R v Chandler (No. 1)

Case

[2017] NSWSC 1565

20 October 2017

No judgment structure available for this case.

Supreme Court


New South Wales

Medium Neutral Citation: R v Chandler (No. 1) [2017] NSWSC 1565
Hearing dates:20 October 2017
Date of orders: 20 October 2017
Decision date: 20 October 2017
Jurisdiction:Common Law
Before: Johnson J
Decision:

1. An order is made under the Court Suppression and Non-Publication Orders Act 2010 prohibiting publication of the fact that Mr Chandler has pleaded guilty to the manslaughter of Tateolena Tauifaga.
2. This order will operate until further order of the Court, with the expectation that the present order will be lifted when the jury returns verdicts at Mr Chandler's armed robbery trial to proceed in early 2018.
3. The non-publication order made by the Court is to operate throughout the Commonwealth of Australia.
[These orders were lifted on 4 July 2018]

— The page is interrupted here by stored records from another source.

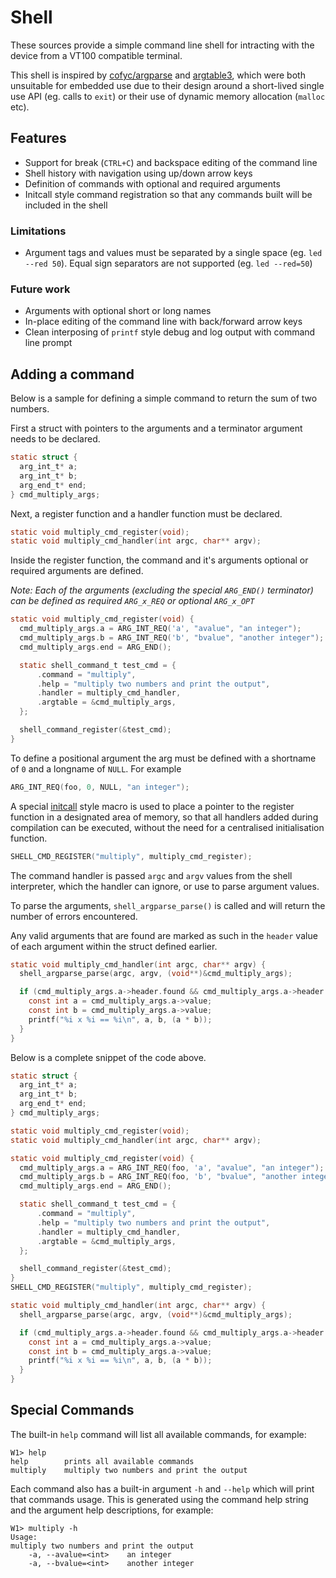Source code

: # Shell

These sources provide a simple command line shell for intracting with the device from a VT100 compatible terminal.

This shell is inspired by [cofyc/argparse](https://github.com/cofyc/argparse) and [argtable3](https://github.com/argtable/argtable3), which were both unsuitable for embedded use due to their design around a short-lived single use API (eg. calls to `exit`) or their use of dynamic memory allocation (`malloc` etc).

## Features

- Support for break (`CTRL+C`) and backspace editing of the command line
- Shell history with navigation using up/down arrow keys
- Definition of commands with optional and required arguments
- Initcall style command registration so that any commands built will be included in the shell

### Limitations

- Argument tags and values must be separated by a single space (eg. `led --red 50`). Equal sign separators are not supported (eg. `led --red=50`)

### Future work

- Arguments with optional short or long names
- In-place editing of the command line with back/forward arrow keys
- Clean interposing of `printf` style debug and log output with command line prompt

## Adding a command

Below is a sample for defining a simple command to return the sum of two numbers.

First a struct with pointers to the arguments and a terminator argument needs to be declared.

```c
static struct {
  arg_int_t* a;
  arg_int_t* b;
  arg_end_t* end;
} cmd_multiply_args;
```

Next, a register function and a handler function must be declared.

```c
static void multiply_cmd_register(void);
static void multiply_cmd_handler(int argc, char** argv);
```

Inside the register function, the command and it's arguments optional or required arguments are defined.

_Note: Each of the arguments (excluding the special `ARG_END()` terminator) can be defined as required `ARG_x_REQ` or optional `ARG_x_OPT`_

```c
static void multiply_cmd_register(void) {
  cmd_multiply_args.a = ARG_INT_REQ('a', "avalue", "an integer");
  cmd_multiply_args.b = ARG_INT_REQ('b', "bvalue", "another integer");
  cmd_multiply_args.end = ARG_END();

  static shell_command_t test_cmd = {
      .command = "multiply",
      .help = "multiply two numbers and print the output",
      .handler = multiply_cmd_handler,
      .argtable = &cmd_multiply_args,
  };

  shell_command_register(&test_cmd);
}
```

To define a positional argument the arg must be defined with a shortname of `0` and a longname of `NULL`. For example

```c
ARG_INT_REQ(foo, 0, NULL, "an integer");
```

A special [initcall](https://0xax.gitbooks.io/linux-insides/content/Concepts/linux-cpu-3.html) style macro is used to place a pointer to the register function in a designated area of memory, so that all handlers added during compilation can be executed, without the need for a centralised initialisation function.

```c
SHELL_CMD_REGISTER("multiply", multiply_cmd_register);
```

The command handler is passed `argc` and `argv` values from the shell interpreter, which the handler can ignore, or use to parse argument values.

To parse the arguments, `shell_argparse_parse()` is called and will return the number of errors encountered.

Any valid arguments that are found are marked as such in the `header` value of each argument within the struct defined earlier.

```c
static void multiply_cmd_handler(int argc, char** argv) {
  shell_argparse_parse(argc, argv, (void**)&cmd_multiply_args);

  if (cmd_multiply_args.a->header.found && cmd_multiply_args.a->header.found) {
    const int a = cmd_multiply_args.a->value;
    const int b = cmd_multiply_args.a->value;
    printf("%i x %i == %i\n", a, b, (a * b));
  }
}
```

Below is a complete snippet of the code above.

```c
static struct {
  arg_int_t* a;
  arg_int_t* b;
  arg_end_t* end;
} cmd_multiply_args;

static void multiply_cmd_register(void);
static void multiply_cmd_handler(int argc, char** argv);

static void multiply_cmd_register(void) {
  cmd_multiply_args.a = ARG_INT_REQ(foo, 'a', "avalue", "an integer");
  cmd_multiply_args.b = ARG_INT_REQ(foo, 'b', "bvalue", "another integer");
  cmd_multiply_args.end = ARG_END();

  static shell_command_t test_cmd = {
      .command = "multiply",
      .help = "multiply two numbers and print the output",
      .handler = multiply_cmd_handler,
      .argtable = &cmd_multiply_args,
  };

  shell_command_register(&test_cmd);
}
SHELL_CMD_REGISTER("multiply", multiply_cmd_register);

static void multiply_cmd_handler(int argc, char** argv) {
  shell_argparse_parse(argc, argv, (void**)&cmd_multiply_args);

  if (cmd_multiply_args.a->header.found && cmd_multiply_args.a->header.found) {
    const int a = cmd_multiply_args.a->value;
    const int b = cmd_multiply_args.a->value;
    printf("%i x %i == %i\n", a, b, (a * b));
  }
}
```

## Special Commands

The built-in `help` command will list all available commands, for example:

```text
W1> help
help        prints all available commands
multiply    multiply two numbers and print the output
```

Each command also has a built-in argument `-h` and `--help` which will print that commands usage. This is generated using the command help string and the argument help descriptions, for example:

```text
W1> multiply -h
Usage:
multiply two numbers and print the output
    -a, --avalue=<int>    an integer
    -a, --bvalue=<int>    another integer
```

Catchwords: CRIMINAL LAW – Offender pleads guilty in Supreme Court to manslaughter – Offender charged with armed robbery offences to proceed to trial by jury in District Court – earlier trial of armed robbery matters aborted because of publicity concerning circumstances of manslaughter offence – temporary non-publication order made concerning manslaughter proceedings – order to be lifted after verdicts returned in armed robbery trial
Legislation Cited: ---
Cases Cited: Court Suppression and Non-publication Orders Act 2010
Texts Cited: ----
Category:Procedural and other rulings
Parties: Regina (Crown)
Christopher Chandler (Offender)
Representation:

Counsel:
Mr M Tedeschi AM QC; Mr A Morris (Crown)
Mr PJ McGrath SC (Offender)

  Solicitors:
Director of Public Prosecutions (Crown)
Aquila Lawyers (Offender)
File Number(s):2017/81974
Publication restriction:1. Judgment and orders may not be published until non-publication order lifted by the Supreme Court after verdicts are returned in Offender’s 2018 District Court trial. : R v Chandler (No. 1) [2017] NSWSC 1565. The trial was not reached in early 2018 and was stood over to late June 2018. This non-publication order was lifted on 4 July 2018 after the Court was informed that the Offender had pleaded guilty in the District Court on 2 July 2018 and that his matters were no longer proceeding to trial in that Court. 2. The parents of Tateolena Tauaifaga, Hellina Tauaifaga and Topaz Hunia, have given their consent to the publication of Tateolena’s name and their own names for the purpose of s.15A Children (Criminal Proceedings) Act 1987, but not the names of other children (T11.33-37, 20 October 2017).

Judgment

  1. JOHNSON J: This morning, Christopher Chandler has pleaded guilty to the manslaughter on 8 January 2015 at Constitution Hill in the State of New South Wales of Tateolena Tauifaga. The Court convicted Mr Chandler of that offence.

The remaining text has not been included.